Language Models for Music Medicine Generation

Emmanouil Nikolakakis,Joann Ching,Emmanouil Karystinaios,Gabrielle Sipin,Gerhard Widmer,Razvan Marinescu
2024-11-14
Abstract:Music therapy has been shown in recent years to provide multiple health benefits related to emotional wellness. In turn, maintaining a healthy emotional state has proven to be effective for patients undergoing treatment, such as Parkinson's patients or patients suffering from stress and anxiety. We propose fine-tuning MusicGen, a music-generating transformer model, to create short musical clips that assist patients in transitioning from negative to desired emotional states. Using low-rank decomposition fine-tuning on the MTG-Jamendo Dataset with emotion tags, we generate 30-second clips that adhere to the iso principle, guiding patients through intermediate states in the valence-arousal circumplex. The generated music is evaluated using a music emotion recognition model to ensure alignment with intended emotions. By concatenating these clips, we produce a 15-minute "music medicine" resembling a music therapy session. Our approach is the first model to leverage Language Models to generate music medicine. Ultimately, the output is intended to be used as a temporary relief between music therapy sessions with a board-certified therapist.

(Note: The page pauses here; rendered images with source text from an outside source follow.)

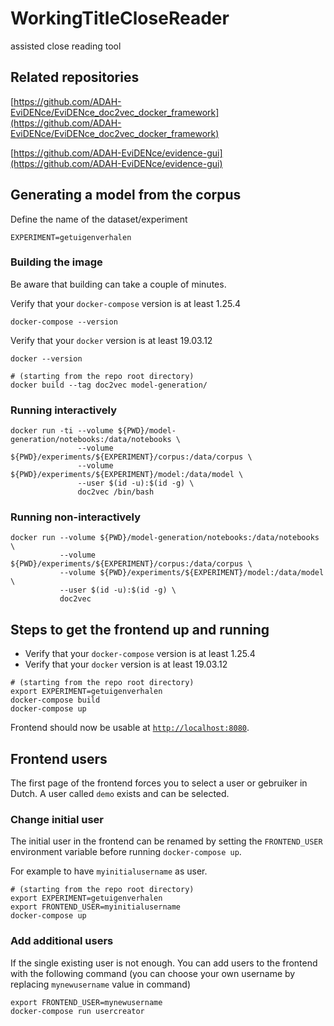 # WorkingTitleCloseReader
assisted close reading tool


## Related repositories

[https://github.com/ADAH-EviDENce/EviDENce_doc2vec_docker_framework](https://github.com/ADAH-EviDENce/EviDENce_doc2vec_docker_framework)

[https://github.com/ADAH-EviDENce/evidence-gui](https://github.com/ADAH-EviDENce/evidence-gui)

## Generating a model from the corpus

Define the name of the dataset/experiment
```shell
EXPERIMENT=getuigenverhalen
```

### Building the image

Be aware that building can take a couple of minutes.

Verify that your ``docker-compose`` version is at least 1.25.4

```
docker-compose --version
```

Verify that your ``docker`` version is at least 19.03.12

```
docker --version
```

```shell
# (starting from the repo root directory)
docker build --tag doc2vec model-generation/
```

### Running interactively

```shell
docker run -ti --volume ${PWD}/model-generation/notebooks:/data/notebooks \
               --volume ${PWD}/experiments/${EXPERIMENT}/corpus:/data/corpus \
               --volume ${PWD}/experiments/${EXPERIMENT}/model:/data/model \
               --user $(id -u):$(id -g) \
               doc2vec /bin/bash
```

### Running non-interactively

```shell
docker run --volume ${PWD}/model-generation/notebooks:/data/notebooks \
           --volume ${PWD}/experiments/${EXPERIMENT}/corpus:/data/corpus \
           --volume ${PWD}/experiments/${EXPERIMENT}/model:/data/model \
           --user $(id -u):$(id -g) \
           doc2vec
```

## Steps to get the frontend up and running

- Verify that your ``docker-compose`` version is at least 1.25.4
- Verify that your ``docker`` version is at least 19.03.12

```shell
# (starting from the repo root directory)
export EXPERIMENT=getuigenverhalen
docker-compose build
docker-compose up
```

Frontend should now be usable at [``http://localhost:8080``](http://localhost:8080).

## Frontend users

The first page of the frontend forces you to select a user or gebruiker in Dutch.
A user called `demo` exists and can be selected.

### Change initial user

The initial user in the frontend can be renamed by setting the `FRONTEND_USER` environment variable before running `docker-compose up`.

For example to have `myinitialusername` as user.

```shell
# (starting from the repo root directory)
export EXPERIMENT=getuigenverhalen
export FRONTEND_USER=myinitialusername
docker-compose up
```

### Add additional users

If the single existing user is not enough. You can add users to the frontend with the following command
(you can choose your own username by replacing `mynewusername` value in command)

```shell
export FRONTEND_USER=mynewusername
docker-compose run usercreator
```

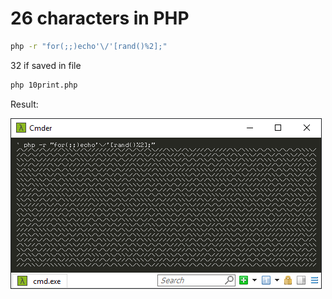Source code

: # 26 characters in PHP

```bash
php -r "for(;;)echo'\/'[rand()%2];"
```

32 if saved in file

```bash
php 10print.php
```

Result:

![10Print screenshot](./10print-php.png)
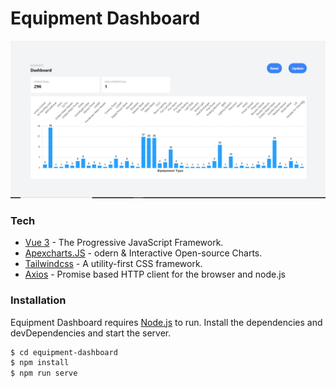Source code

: #  Equipment Dashboard
![N|Solid](https://raw.githubusercontent.com/sen2ran/equipment-dashboard/main/screenshots/UI.png)

### Tech

* [Vue 3] - The Progressive JavaScript Framework.
* [Apexcharts.JS] - odern & Interactive Open-source Charts.
* [Tailwindcss] - A utility-first CSS framework.
* [Axios] - Promise based HTTP client for the browser and node.js

### Installation
Equipment Dashboard requires [Node.js](https://nodejs.org/) to run.
Install the dependencies and devDependencies and start the server.

```sh
$ cd equipment-dashboard
$ npm install
$ npm run serve
```

[Vue 3]: <https://v3.vuejs.org/>
[Apexcharts.JS]: <https://apexcharts.com/>
[Tailwindcss]: <https://tailwindcss.com/>
[Axios]: <https://www.npmjs.com/package/axios>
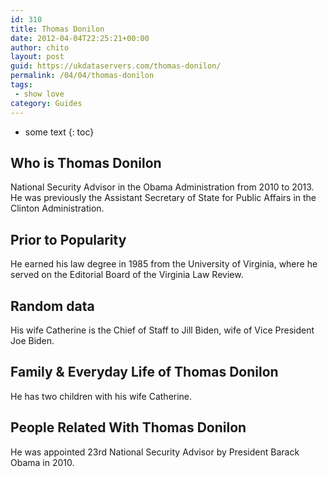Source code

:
 ```yaml
---
id: 310
title: Thomas Donilon
date: 2012-04-04T22:25:21+00:00
author: chito
layout: post
guid: https://ukdataservers.com/thomas-donilon/
permalink: /04/04/thomas-donilon
tags:
 - show love
category: Guides
---
```


* some text
{: toc}


## Who is  Thomas Donilon
                  
                  
                  
National Security Advisor in the Obama Administration from 2010 to 2013. He was previously the Assistant Secretary of State for Public Affairs in the Clinton Administration.
                  
                
                
                
## Prior to Popularity 
                  
                  
                  
He earned his law degree in 1985 from the University of Virginia, where he served on the Editorial Board of the Virginia Law Review.
                  
                
                
                
## Random data 
                  
                  
                  
His wife Catherine is the Chief of Staff to Jill Biden, wife of Vice President Joe Biden.
                  
                
                
                
## Family & Everyday Life of Thomas Donilon
                  
                  
                  
He has two children with his wife Catherine.
                  
                
                
                
## People Related With  Thomas Donilon
                  
                  
                  
He was appointed 23rd National Security Advisor by President Barack Obama in 2010.
                  
                
              
            
          
          
          
    
    
  
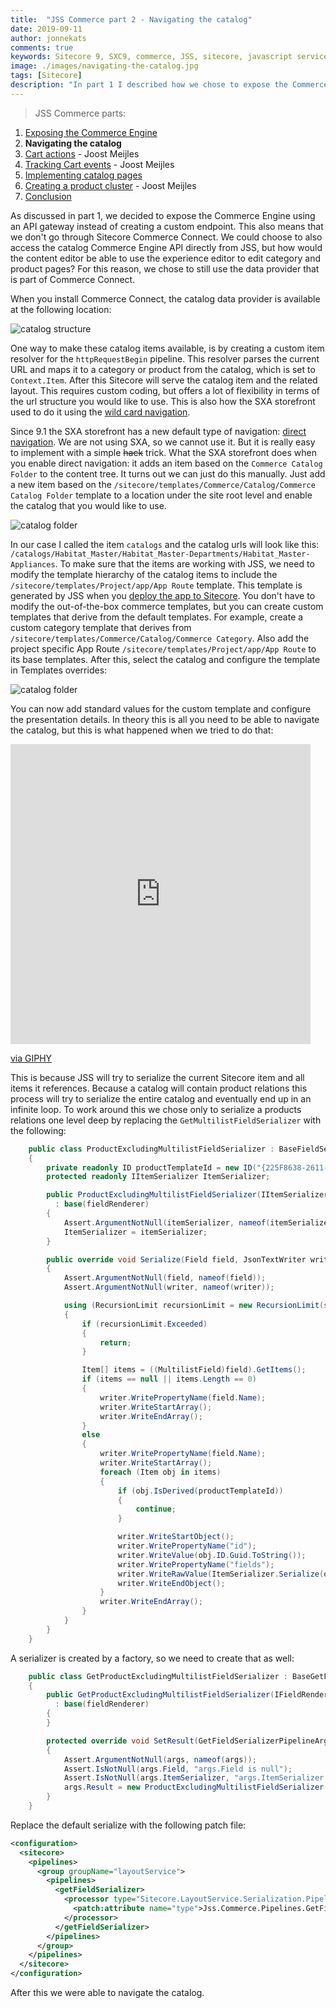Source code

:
 ```yaml
---
title:  "JSS Commerce part 2 - Navigating the catalog"
date: 2019-09-11
author: jonnekats
comments: true
keywords: Sitecore 9, SXC9, commerce, JSS, sitecore, javascript services
image: ./images/navigating-the-catalog.jpg
tags: [Sitecore]
description: "In part 1 I described how we chose to expose the Commerce Engine in our JSS commerce experiment. In this part I will talk about how we implemented catalog navigation."
---
```

> JSS Commerce parts:
1. [Exposing the Commerce Engine](/2019/exposing-the-commerce-engine/)
2. **Navigating the catalog**
3. [Cart actions](https://joost.meijles.com/jss_cart_actions/) - Joost Meijles
4. [Tracking Cart events](https://joost.meijles.com/jss_tracking_commerce/) - Joost Meijles
5. [Implementing catalog pages](/2019/implement-catalog-pages/)
6. [Creating a product cluster](https://joost.meijles.com/jss_product_cluster/) - Joost Meijles
7. [Conclusion](/2019/jss-commerce-conclusion/)

As discussed in part 1, we decided to expose the Commerce Engine using an API gateway instead of creating a custom endpoint. This also means that we don't go through Sitecore Commerce Connect. We could choose to also access the catalog Commerce Engine API directly from JSS, but how would the content editor be able to use the experience editor to edit category and product pages? For this reason, we chose to still use the data provider that is part of Commerce Connect. 

When you install Commerce Connect, the catalog data provider is available at the following location:

![catalog structure](/assets/images/navigating-the-catalog/catalog-location.jpg)

One way to make these catalog items available, is by creating a custom item resolver for the `httpRequestBegin` pipeline. This resolver parses the current URL and maps it to a category or product from the catalog, which is set to `Context.Item`. After this Sitecore will serve the catalog item and the related layout. This requires custom coding, but offers a lot of flexibility in terms of the url structure you would like to use. This is also how the SXA storefront used to do it using the [wild card navigation](https://doc.sitecore.com/users/91/sitecore-experience-commerce/en/navigation-methods.html). 

Since 9.1 the SXA storefront has a new default type of navigation: [direct navigation](https://doc.sitecore.com/users/91/sitecore-experience-commerce/en/enable-direct-navigation.html). We are not using SXA, so we cannot use it. But it is really easy to implement with a simple ~~hack~~ trick. What the SXA storefront does when you enable direct navigation: it adds an item based on the `Commerce Catalog Folder` to the content tree. It turns out we can just do this manually. Just add a new item based on the `/sitecore/templates/Commerce/Catalog/Commerce Catalog Folder` template to a location under the site root level and enable the catalog that you would like to use.

![catalog folder](/assets/images/navigating-the-catalog/catalog-folder.jpg)

In our case I called the item `catalogs` and the catalog urls will look like this: `/catalogs/Habitat_Master/Habitat_Master-Departments/Habitat_Master-Appliances`. To make sure that the items are working with JSS, we need to modify the template hierarchy of the catalog items to include the `/sitecore/templates/Project/app/App Route` template. This template is generated by JSS when you [deploy the app to Sitecore](https://jss.sitecore.com/docs/getting-started/app-deployment). You don't have to modify the out-of-the-box commerce templates, but you can create custom templates that derive from the default templates. For example, create a custom category template that derives from `/sitecore/templates/Commerce/Catalog/Commerce Category`. Also add the project specific App Route `/sitecore/templates/Project/app/App Route` to its base templates. After this, select the catalog and configure the template in Templates overrides: 

![catalog folder](/assets/images/navigating-the-catalog/templates.jpg)

You can now add standard values for the custom template and configure the presentation details. In theory this is all you need to be able to navigate the catalog, but this is what happened when we tried to do that:

<iframe src="https://giphy.com/embed/A5cMONNFFwPgA" width="480" height="480" frameBorder="0" class="giphy-embed" allowFullScreen></iframe><p><a href="https://giphy.com/gifs/A5cMONNFFwPgA">via GIPHY</a></p>

This is because JSS will try to serialize the current Sitecore item and all items it references. Because a catalog will contain product relations this process will try to serialize the entire catalog and eventually end up in an infinite loop. To work around this we chose only to serialize a products relations one level deep by replacing the `GetMultilistFieldSerializer` with the following:

``` csharp
    public class ProductExcludingMultilistFieldSerializer : BaseFieldSerializer
    {
        private readonly ID productTemplateId = new ID("{225F8638-2611-4841-9B89-19A5440A1DA1}");
        protected readonly IItemSerializer ItemSerializer;

        public ProductExcludingMultilistFieldSerializer(IItemSerializer itemSerializer, IFieldRenderer fieldRenderer)
          : base(fieldRenderer)
        {
            Assert.ArgumentNotNull(itemSerializer, nameof(itemSerializer));
            ItemSerializer = itemSerializer;
        }

        public override void Serialize(Field field, JsonTextWriter writer)
        {
            Assert.ArgumentNotNull(field, nameof(field));
            Assert.ArgumentNotNull(writer, nameof(writer));

            using (RecursionLimit recursionLimit = new RecursionLimit(string.Format("{0}|{1}|{2}", GetType().FullName, field.Item.ID, field.ID), 1))
            {
                if (recursionLimit.Exceeded)
                {
                    return;
                }

                Item[] items = ((MultilistField)field).GetItems();
                if (items == null || items.Length == 0)
                {
                    writer.WritePropertyName(field.Name);
                    writer.WriteStartArray();
                    writer.WriteEndArray();
                }
                else
                {
                    writer.WritePropertyName(field.Name);
                    writer.WriteStartArray();
                    foreach (Item obj in items)
                    {
                        if (obj.IsDerived(productTemplateId))
                        {
                            continue;
                        }

                        writer.WriteStartObject();
                        writer.WritePropertyName("id");
                        writer.WriteValue(obj.ID.Guid.ToString());
                        writer.WritePropertyName("fields");
                        writer.WriteRawValue(ItemSerializer.Serialize(obj));
                        writer.WriteEndObject();
                    }
                    writer.WriteEndArray();
                }
            }
        }
    }
```

A serializer is created by a factory, so we need to create that as well:

``` csharp
    public class GetProductExcludingMultilistFieldSerializer : BaseGetFieldSerializer
    {
        public GetProductExcludingMultilistFieldSerializer(IFieldRenderer fieldRenderer)
          : base(fieldRenderer)
        {
        }

        protected override void SetResult(GetFieldSerializerPipelineArgs args)
        {
            Assert.ArgumentNotNull(args, nameof(args));
            Assert.IsNotNull(args.Field, "args.Field is null");
            Assert.IsNotNull(args.ItemSerializer, "args.ItemSerializer is null");
            args.Result = new ProductExcludingMultilistFieldSerializer(args.ItemSerializer, FieldRenderer);
        }
    }
```

Replace the default serialize with the following patch file:

``` xml
<configuration>
  <sitecore>
    <pipelines>
      <group groupName="layoutService">
        <pipelines>
          <getFieldSerializer>
            <processor type="Sitecore.LayoutService.Serialization.Pipelines.GetFieldSerializer.GetMultilistFieldSerializer, Sitecore.LayoutService" resolve="true">
              <patch:attribute name="type">Jss.Commerce.Pipelines.GetFieldSerializer.GetProductExcludingMultilistFieldSerializer, Jss.Commerce</patch:attribute>
            </processor>
          </getFieldSerializer>
        </pipelines>
      </group>
    </pipelines>
  </sitecore>
</configuration>
```

After this we were able to navigate the catalog.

Sound,Audio and Speech Processing
What problem does this paper attempt to address?
The problem that this paper attempts to solve is how to use language models to generate music segments that can help patients transition from a negative emotional state to a desired positive emotional state, so as to assist in music therapy. Specifically, the author proposes a method to create short music segments that conform to the "iso - principle" by fine - tuning the Music Generation Transformer model (MusicGen). These segments can guide patients through intermediate emotional states, thus achieving a smooth emotional transition. The generated music is intended to be a temporary relief measure between formal treatments by music therapists, helping to maintain the healthy emotional state of patients, and is especially effective in patients with Parkinson's disease or those under stress and anxiety. The main innovation in the paper lies in using a language model to generate the so - called "music medicine" for the first time. This is a 15 - minute audio created through continuous - conditional music generation technology, aiming to simulate the music therapy process. This method not only considers the emotional labels of music, but also improves the model's sensitivity to specific emotional labels through low - rank decomposition fine - tuning technology, ensuring that the generated music can accurately reflect the expected emotional changes. In addition, the paper also introduces the method of continuous prompt engineering and how to change instruments and music styles by adjusting the temperature variable to better adapt to the changing emotional states of patients.